Task instructions | Please print the full listing below exactly, but not the pictures in it.

Source information |
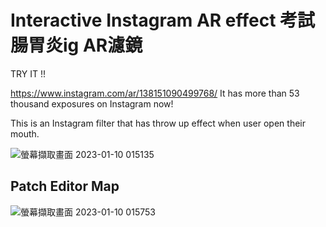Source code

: # Interactive Instagram AR effect 考試腸胃炎ig AR濾鏡

TRY IT !!

https://www.instagram.com/ar/138151090499768/
It has more than 53 thousand exposures on Instagram now!

This is an Instagram filter that has throw up effect when user open their mouth.

![螢幕擷取畫面 2023-01-10 015135](https://user-images.githubusercontent.com/87590897/211376526-8be35acb-9df8-41c7-9739-e147df9d8fe0.png)

## Patch Editor Map
![螢幕擷取畫面 2023-01-10 015753](https://user-images.githubusercontent.com/87590897/211376520-e50aa8b1-1617-426a-b6c1-94ec530e20d4.png)

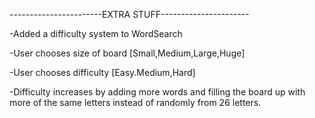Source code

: -----------------------EXTRA STUFF----------------------


-Added a difficulty system to WordSearch

-User chooses size of board [Small,Medium,Large,Huge]

-User chooses difficulty [Easy.Medium,Hard]

-Difficulty increases by adding more words and filling the board up with more of the same letters instead of randomly 
from 26 letters.
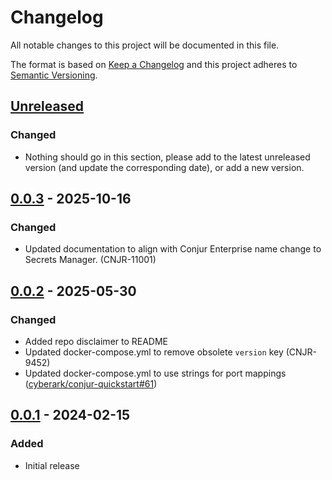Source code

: # Changelog
All notable changes to this project will be documented in this file.

The format is based on [Keep a Changelog](http://keepachangelog.com/en/1.0.0/)
and this project adheres to [Semantic Versioning](http://semver.org/spec/v2.0.0.html).

## [Unreleased]

### Changed
- Nothing should go in this section, please add to the latest unreleased version
  (and update the corresponding date), or add a new version.

## [0.0.3] - 2025-10-16

### Changed
- Updated documentation to align with Conjur Enterprise name change to Secrets Manager. (CNJR-11001)

## [0.0.2] - 2025-05-30

### Changed
- Added repo disclaimer to README
- Updated docker-compose.yml to remove obsolete `version` key (CNJR-9452)
- Updated docker-compose.yml to use strings for port mappings ([cyberark/conjur-quickstart#61](https://github.com/cyberark/conjur-quickstart/pull/61))

## [0.0.1] - 2024-02-15

### Added
- Initial release

[Unreleased]: https://github.com/cyberark/conjur-quickstart/compare/v0.0.3...HEAD
[0.0.3]: https://github.com/cyberark/conjur-quickstart/releases/tag/v0.0.3
[0.0.2]: https://github.com/cyberark/conjur-quickstart/releases/tag/v0.0.2
[0.0.1]: https://github.com/cyberark/conjur-quickstart/releases/tag/v0.0.1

Completed task |
Source code

: # Interactive Instagram AR effect 考試腸胃炎ig AR濾鏡

TRY IT !!

https://www.instagram.com/ar/138151090499768/
It has more than 53 thousand exposures on Instagram now!

This is an Instagram filter that has throw up effect when user open their mouth.

![螢幕擷取畫面 2023-01-10 015135](https://user-images.githubusercontent.com/87590897/211376526-8be35acb-9df8-41c7-9739-e147df9d8fe0.png)

## Patch Editor Map
![螢幕擷取畫面 2023-01-10 015753](https://user-images.githubusercontent.com/87590897/211376520-e50aa8b1-1617-426a-b6c1-94ec530e20d4.png)

Source code

: -----------------------EXTRA STUFF----------------------


-Added a difficulty system to WordSearch

-User chooses size of board [Small,Medium,Large,Huge]

-User chooses difficulty [Easy.Medium,Hard]

-Difficulty increases by adding more words and filling the board up with more of the same letters instead of randomly 
from 26 letters.
Source code

: # Changelog
All notable changes to this project will be documented in this file.

The format is based on [Keep a Changelog](http://keepachangelog.com/en/1.0.0/)
and this project adheres to [Semantic Versioning](http://semver.org/spec/v2.0.0.html).

## [Unreleased]

### Changed
- Nothing should go in this section, please add to the latest unreleased version
  (and update the corresponding date), or add a new version.

## [0.0.3] - 2025-10-16

### Changed
- Updated documentation to align with Conjur Enterprise name change to Secrets Manager. (CNJR-11001)

## [0.0.2] - 2025-05-30

### Changed
- Added repo disclaimer to README
- Updated docker-compose.yml to remove obsolete `version` key (CNJR-9452)
- Updated docker-compose.yml to use strings for port mappings ([cyberark/conjur-quickstart#61](https://github.com/cyberark/conjur-quickstart/pull/61))

## [0.0.1] - 2024-02-15

### Added
- Initial release

[Unreleased]: https://github.com/cyberark/conjur-quickstart/compare/v0.0.3...HEAD
[0.0.3]: https://github.com/cyberark/conjur-quickstart/releases/tag/v0.0.3
[0.0.2]: https://github.com/cyberark/conjur-quickstart/releases/tag/v0.0.2
[0.0.1]: https://github.com/cyberark/conjur-quickstart/releases/tag/v0.0.1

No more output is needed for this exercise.